The day-long workshop clearly illustrated the broad range of opportunities, challenges and unanswered questions raised by the GDPR. Nevertheless, while acknowledging the hard work ahead, Falque-Pierottin championed a “can do” attitude. “We have no choice,” she said. “Step by step we can win.”
To accomplish this, Falque-Pierrotin confirmed the WP29’s four initial implementation priorities for 2016 and said that the group will “put flesh on the bones” and provide guidance on these priorities. These priorities are:
- The role of the Data Protection Officer (DPO)
- The role of risk and high risk processing
- Data portability
This list of priorities will be reviewed periodically and amended, said Falque-Pierottin, including based on industry input about what’s most important.
She also emphasized that, in parallel, the WP29 will be working on the new governance model for the GDPR, which includes setting up the European Data Protection Board (EDPB), developing the “one stop shop”, defining “lead authority” and other issues relating to cooperation among the European data protection authorities. In fact, she called it the WP29’s “top priority,” noting that “the regulation will be a failure” if the issues around EDPB governance and DPA cooperation are not worked out.

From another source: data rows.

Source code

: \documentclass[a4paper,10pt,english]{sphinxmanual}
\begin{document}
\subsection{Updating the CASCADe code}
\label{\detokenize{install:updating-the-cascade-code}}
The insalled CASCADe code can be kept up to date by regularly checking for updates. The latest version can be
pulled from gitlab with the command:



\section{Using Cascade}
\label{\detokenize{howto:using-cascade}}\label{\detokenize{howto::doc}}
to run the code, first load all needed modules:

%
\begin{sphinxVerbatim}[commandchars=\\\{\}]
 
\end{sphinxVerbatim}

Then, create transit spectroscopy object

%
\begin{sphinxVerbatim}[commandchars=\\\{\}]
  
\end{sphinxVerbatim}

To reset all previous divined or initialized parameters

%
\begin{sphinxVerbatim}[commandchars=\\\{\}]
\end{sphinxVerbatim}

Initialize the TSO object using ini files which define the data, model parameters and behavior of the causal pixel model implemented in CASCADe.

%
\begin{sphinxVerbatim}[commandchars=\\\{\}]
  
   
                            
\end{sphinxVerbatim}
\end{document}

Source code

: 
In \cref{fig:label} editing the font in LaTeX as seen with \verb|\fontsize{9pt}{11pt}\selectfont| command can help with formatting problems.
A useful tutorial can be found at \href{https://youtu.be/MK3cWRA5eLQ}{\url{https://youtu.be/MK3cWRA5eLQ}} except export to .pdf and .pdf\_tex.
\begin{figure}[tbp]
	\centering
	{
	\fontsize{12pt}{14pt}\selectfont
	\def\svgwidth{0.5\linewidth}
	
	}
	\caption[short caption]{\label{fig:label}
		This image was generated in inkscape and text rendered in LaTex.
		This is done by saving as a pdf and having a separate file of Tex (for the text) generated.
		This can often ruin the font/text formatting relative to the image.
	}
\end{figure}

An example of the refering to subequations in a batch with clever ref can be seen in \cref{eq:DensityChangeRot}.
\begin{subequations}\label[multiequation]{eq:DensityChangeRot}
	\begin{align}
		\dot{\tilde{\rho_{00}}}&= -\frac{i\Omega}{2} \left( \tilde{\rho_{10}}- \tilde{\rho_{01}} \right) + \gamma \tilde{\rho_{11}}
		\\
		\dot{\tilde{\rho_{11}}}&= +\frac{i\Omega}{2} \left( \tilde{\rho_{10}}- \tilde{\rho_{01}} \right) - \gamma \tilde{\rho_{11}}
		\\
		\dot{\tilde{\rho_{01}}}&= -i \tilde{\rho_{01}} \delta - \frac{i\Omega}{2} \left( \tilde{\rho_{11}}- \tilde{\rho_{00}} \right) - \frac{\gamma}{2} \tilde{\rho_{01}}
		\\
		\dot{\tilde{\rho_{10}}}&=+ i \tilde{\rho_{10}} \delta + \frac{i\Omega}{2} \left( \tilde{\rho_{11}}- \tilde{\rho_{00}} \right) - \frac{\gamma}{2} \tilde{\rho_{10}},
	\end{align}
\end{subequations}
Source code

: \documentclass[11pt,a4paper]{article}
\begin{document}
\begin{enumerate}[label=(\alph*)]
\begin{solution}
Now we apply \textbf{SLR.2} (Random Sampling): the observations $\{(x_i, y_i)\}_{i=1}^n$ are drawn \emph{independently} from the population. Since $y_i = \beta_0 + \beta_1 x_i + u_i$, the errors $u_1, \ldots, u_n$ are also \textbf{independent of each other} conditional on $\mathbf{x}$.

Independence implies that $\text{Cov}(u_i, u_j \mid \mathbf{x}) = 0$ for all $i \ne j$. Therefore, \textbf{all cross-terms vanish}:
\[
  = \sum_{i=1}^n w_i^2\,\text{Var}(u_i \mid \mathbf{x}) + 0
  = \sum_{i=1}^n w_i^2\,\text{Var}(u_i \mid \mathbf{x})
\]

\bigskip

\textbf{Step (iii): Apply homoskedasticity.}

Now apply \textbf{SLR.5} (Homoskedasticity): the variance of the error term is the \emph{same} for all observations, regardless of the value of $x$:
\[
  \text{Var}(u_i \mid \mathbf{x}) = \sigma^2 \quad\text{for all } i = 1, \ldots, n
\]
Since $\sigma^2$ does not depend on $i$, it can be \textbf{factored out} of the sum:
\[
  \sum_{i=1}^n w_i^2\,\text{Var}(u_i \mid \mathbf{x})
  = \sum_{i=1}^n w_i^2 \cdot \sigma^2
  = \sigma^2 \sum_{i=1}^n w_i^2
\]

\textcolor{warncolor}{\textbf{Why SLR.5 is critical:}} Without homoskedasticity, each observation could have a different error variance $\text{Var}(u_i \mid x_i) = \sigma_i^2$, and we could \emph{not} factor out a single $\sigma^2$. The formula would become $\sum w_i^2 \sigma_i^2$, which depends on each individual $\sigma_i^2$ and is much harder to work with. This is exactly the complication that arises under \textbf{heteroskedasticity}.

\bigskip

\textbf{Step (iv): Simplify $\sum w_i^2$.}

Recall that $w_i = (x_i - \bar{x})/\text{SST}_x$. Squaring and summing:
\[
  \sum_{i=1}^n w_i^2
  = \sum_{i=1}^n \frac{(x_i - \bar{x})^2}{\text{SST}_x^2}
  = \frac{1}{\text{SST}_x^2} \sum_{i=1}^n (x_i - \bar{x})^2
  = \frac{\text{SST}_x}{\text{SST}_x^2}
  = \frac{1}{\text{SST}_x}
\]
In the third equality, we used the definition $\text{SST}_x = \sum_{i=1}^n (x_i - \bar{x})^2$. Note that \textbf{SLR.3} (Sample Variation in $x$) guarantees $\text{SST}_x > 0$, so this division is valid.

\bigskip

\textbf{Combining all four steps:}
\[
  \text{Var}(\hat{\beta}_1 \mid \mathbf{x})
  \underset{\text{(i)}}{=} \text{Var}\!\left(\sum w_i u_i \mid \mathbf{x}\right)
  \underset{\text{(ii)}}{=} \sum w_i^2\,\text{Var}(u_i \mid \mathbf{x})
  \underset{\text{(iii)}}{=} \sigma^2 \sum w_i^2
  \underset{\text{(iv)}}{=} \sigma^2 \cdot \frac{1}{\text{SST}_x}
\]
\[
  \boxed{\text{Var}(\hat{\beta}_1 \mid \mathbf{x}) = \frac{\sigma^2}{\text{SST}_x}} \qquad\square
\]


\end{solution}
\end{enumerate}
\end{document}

The four priorities align well with some of the priorities that industry so far has identified, though they leave out important issues, such as profiling, the application of consent, legitimate interest-based processing, transparency, pseudonymization and anonymization, and the role of organizational accountability for both controllers and processors. Of course, some of the issues can be addressed in the context of the current priorities – pseudonymization, anonymization and accountability can be addressed in the context of risk, and accountability is also linked to certifications and the role of the DPO.
Let’s not reinvent the wheel and let’s provide solutions
It will be important for industry to come together and speak to EU regulators with a unified voice where possible. Also, industry would be well advised to offer concrete and usable solutions rather than just to articulate problems. Both of these items, in fact, were key asks from the regulators at the workshop: “Don’t just engage in individual dialogue; bring us solutions,” said Jacob Kohnstamm, the chair of the Dutch DPA. “We don’t have time.”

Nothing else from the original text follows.